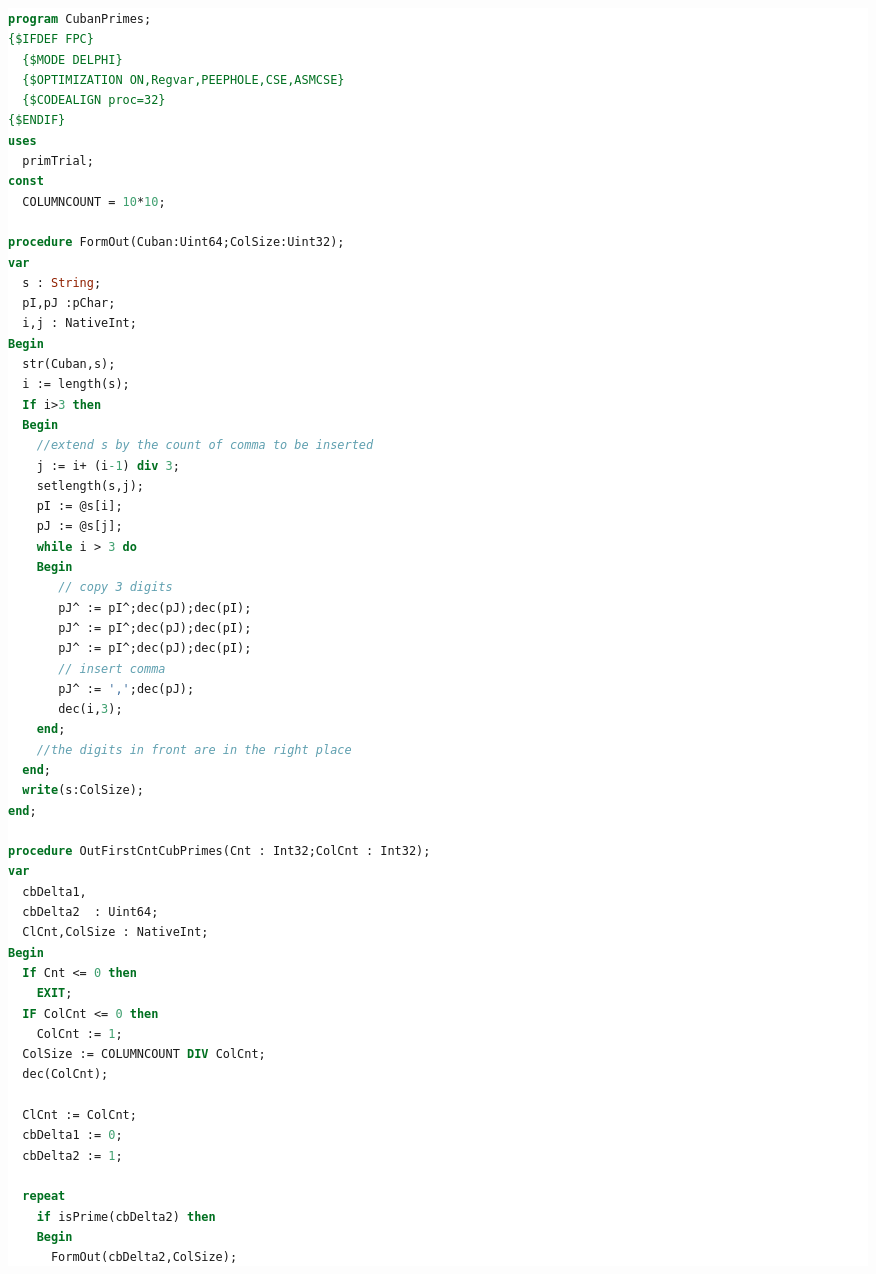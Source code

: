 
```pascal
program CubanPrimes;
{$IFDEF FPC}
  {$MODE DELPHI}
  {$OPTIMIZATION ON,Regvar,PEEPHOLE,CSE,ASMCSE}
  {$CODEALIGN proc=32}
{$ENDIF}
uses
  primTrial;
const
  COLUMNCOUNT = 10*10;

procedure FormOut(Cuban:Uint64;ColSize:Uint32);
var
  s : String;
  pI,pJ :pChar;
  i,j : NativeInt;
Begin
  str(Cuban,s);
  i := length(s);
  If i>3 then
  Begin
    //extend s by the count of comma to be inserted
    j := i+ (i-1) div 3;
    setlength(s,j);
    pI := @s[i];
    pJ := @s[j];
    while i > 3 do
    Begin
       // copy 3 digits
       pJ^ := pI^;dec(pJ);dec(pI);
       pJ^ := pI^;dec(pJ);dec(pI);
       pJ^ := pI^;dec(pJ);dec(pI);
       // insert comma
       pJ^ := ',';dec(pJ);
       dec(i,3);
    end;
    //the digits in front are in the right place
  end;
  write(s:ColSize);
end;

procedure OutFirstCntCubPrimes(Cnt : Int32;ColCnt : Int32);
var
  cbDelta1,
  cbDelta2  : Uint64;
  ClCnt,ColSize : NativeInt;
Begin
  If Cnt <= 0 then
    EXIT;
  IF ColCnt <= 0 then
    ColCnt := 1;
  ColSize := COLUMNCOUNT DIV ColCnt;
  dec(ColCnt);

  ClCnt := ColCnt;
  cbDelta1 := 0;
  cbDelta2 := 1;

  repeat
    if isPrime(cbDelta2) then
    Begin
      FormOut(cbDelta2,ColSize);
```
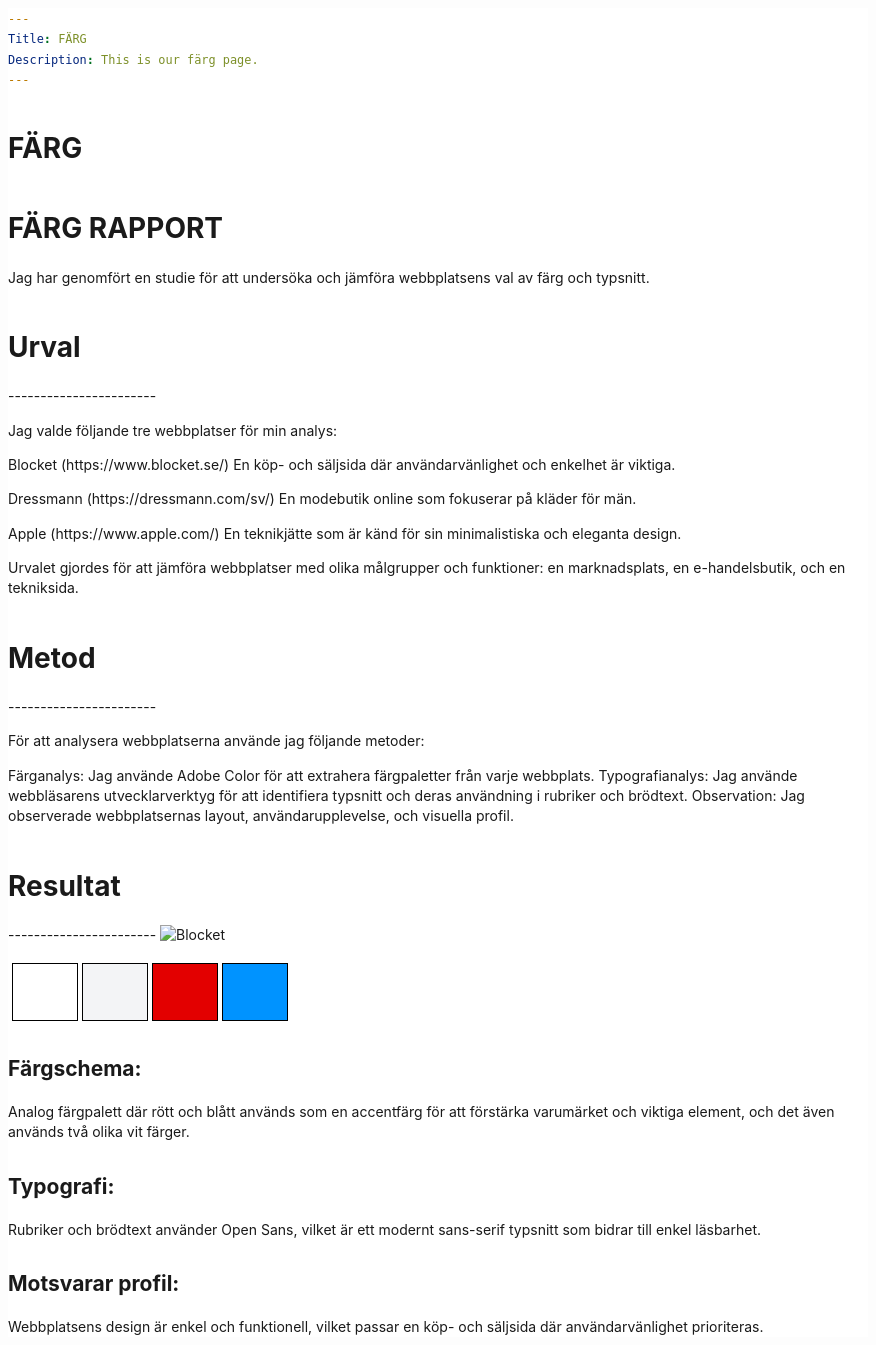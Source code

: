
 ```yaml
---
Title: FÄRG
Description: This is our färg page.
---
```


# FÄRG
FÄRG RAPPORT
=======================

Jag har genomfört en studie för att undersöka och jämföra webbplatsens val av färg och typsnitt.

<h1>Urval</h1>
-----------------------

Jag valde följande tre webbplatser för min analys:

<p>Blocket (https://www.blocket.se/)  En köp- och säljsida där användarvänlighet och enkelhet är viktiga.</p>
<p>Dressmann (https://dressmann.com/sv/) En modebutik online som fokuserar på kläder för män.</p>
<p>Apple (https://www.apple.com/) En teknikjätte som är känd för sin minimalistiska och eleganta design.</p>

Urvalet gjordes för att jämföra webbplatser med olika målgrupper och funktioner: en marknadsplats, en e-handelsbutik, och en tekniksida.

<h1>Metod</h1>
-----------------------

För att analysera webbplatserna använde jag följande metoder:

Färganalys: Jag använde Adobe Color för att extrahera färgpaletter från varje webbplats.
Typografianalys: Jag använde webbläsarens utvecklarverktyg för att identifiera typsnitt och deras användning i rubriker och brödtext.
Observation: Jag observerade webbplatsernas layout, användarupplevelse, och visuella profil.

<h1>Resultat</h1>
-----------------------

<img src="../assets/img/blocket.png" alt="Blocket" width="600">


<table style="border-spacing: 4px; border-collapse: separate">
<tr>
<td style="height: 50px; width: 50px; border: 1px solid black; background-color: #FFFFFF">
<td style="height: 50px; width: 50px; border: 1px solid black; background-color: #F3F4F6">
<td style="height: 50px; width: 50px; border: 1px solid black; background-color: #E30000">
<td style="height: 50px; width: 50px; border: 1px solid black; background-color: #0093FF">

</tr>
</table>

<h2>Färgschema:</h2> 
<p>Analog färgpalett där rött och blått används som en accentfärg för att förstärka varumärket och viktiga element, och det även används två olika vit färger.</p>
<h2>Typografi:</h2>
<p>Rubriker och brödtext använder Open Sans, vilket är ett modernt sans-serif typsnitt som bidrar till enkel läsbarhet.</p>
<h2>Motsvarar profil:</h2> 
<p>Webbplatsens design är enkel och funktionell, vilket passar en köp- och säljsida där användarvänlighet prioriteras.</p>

◇ ◇ ◇ ◇ ◇

**What to work on:**
All lines containing "procedure" in the material above should appear in your reply, copied exactly.

**Exercise answer:**
procedure FormOut(Cuban:Uint64;ColSize:Uint32);
procedure OutFirstCntCubPrimes(Cnt : Int32;ColCnt : Int32);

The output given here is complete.